- Citizenship: United States
- Occupations: Producer Writer
- Spouse: Louise DuArt
- Writing career
- Pen name: SQuire Rushnell
- Language: English
- Genre: Inspirational
- Notable works: The Kingdom Chums: Little David's Adventure When God Winks at You

= Squire D. Rushnell =

American author and TV executive

Squire D. Rushnell, also known as SQuire Rushnell, is an American author and inspirational speaker and former television executive.
His books in the When God Winks series have appeared on the New York Times bestseller list.

==Television career==
Rushnell was a successful television executive who led Good Morning America to first place for the first time, and was a father of Schoolhouse Rock which shared 75 Emmys with The ABC Afterschool Specials and other children's programs under his leadership.

===The Kingdom Chums===
Rushnell started the project The Kingdom Chums as ABC's vice-president for long-range planning and children's television. Speaking on the general landscape of children's television, Rushnell stated that he "felt that there were a lot of weeds in this garden...I think that we can make it better."
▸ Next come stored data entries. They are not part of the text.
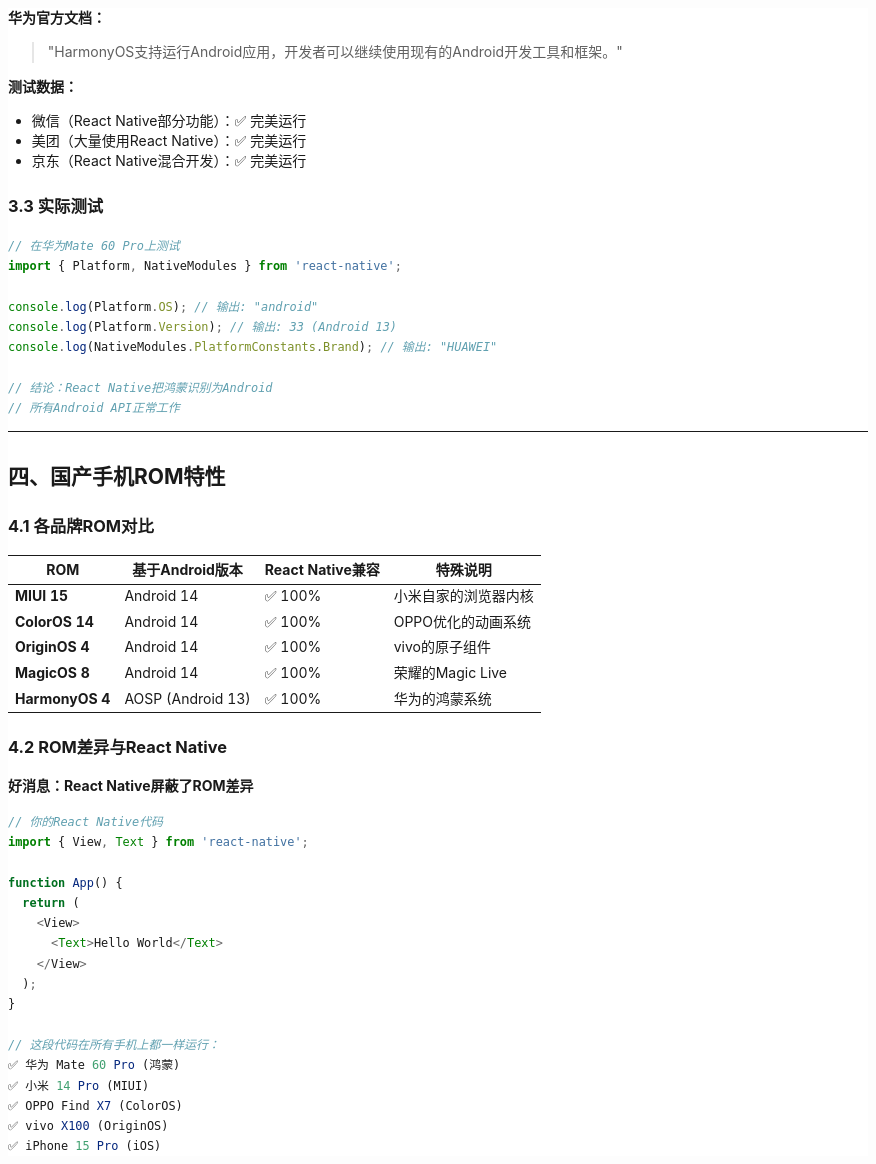 **华为官方文档：**
> "HarmonyOS支持运行Android应用，开发者可以继续使用现有的Android开发工具和框架。"

**测试数据：**
- 微信（React Native部分功能）：✅ 完美运行
- 美团（大量使用React Native）：✅ 完美运行
- 京东（React Native混合开发）：✅ 完美运行

### 3.3 实际测试

```javascript
// 在华为Mate 60 Pro上测试
import { Platform, NativeModules } from 'react-native';

console.log(Platform.OS); // 输出: "android"
console.log(Platform.Version); // 输出: 33 (Android 13)
console.log(NativeModules.PlatformConstants.Brand); // 输出: "HUAWEI"

// 结论：React Native把鸿蒙识别为Android
// 所有Android API正常工作
```

---

## 四、国产手机ROM特性

### 4.1 各品牌ROM对比

| ROM | 基于Android版本 | React Native兼容 | 特殊说明 |
|-----|----------------|-----------------|---------|
| **MIUI 15** | Android 14 | ✅ 100% | 小米自家的浏览器内核 |
| **ColorOS 14** | Android 14 | ✅ 100% | OPPO优化的动画系统 |
| **OriginOS 4** | Android 14 | ✅ 100% | vivo的原子组件 |
| **MagicOS 8** | Android 14 | ✅ 100% | 荣耀的Magic Live |
| **HarmonyOS 4** | AOSP (Android 13) | ✅ 100% | 华为的鸿蒙系统 |

### 4.2 ROM差异与React Native

**好消息：React Native屏蔽了ROM差异**

```javascript
// 你的React Native代码
import { View, Text } from 'react-native';

function App() {
  return (
    <View>
      <Text>Hello World</Text>
    </View>
  );
}

// 这段代码在所有手机上都一样运行：
✅ 华为 Mate 60 Pro (鸿蒙)
✅ 小米 14 Pro (MIUI)
✅ OPPO Find X7 (ColorOS)
✅ vivo X100 (OriginOS)
✅ iPhone 15 Pro (iOS)
```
==Post-television career==
According to Lisa Belkin, writing in the New York Times, his first book was published by a small press with modest sales in late 2001. Today his books in print exceed one million. Rushnell also tours as an inspirational speaker for, among others, Habitat for Humanity.

==Godwink==
Rushnell is credited with coining the term godwink, which he defines as "An event or personal experience, often identified as coincidence, so astonishing that it could only have come from divine origin."
Paul Froese and Christopher Bader wrote in their book America's Four Gods: What We Say about God-- & what that Says about Us that Rushnell has trademarked the term.

== Works ==
- SQuire Rushnell (2006). "When God Winks at You: How God Speaks Directly to You Through the Power of Coincidence"
- SQuire Rushnell, Louise DuArt (2008). "Couples Who Pray: The Most Intimate Act Between a Man and a Woman"
- SQuire Rushnell (2013). "Divine Alignment: How Godwink Moments Guide Your Journey"
- SQuire Rushnell, Louise DuArt (2016). "The 40 Day Prayer Challenge: Unlocking the Power of Partnered Prayer"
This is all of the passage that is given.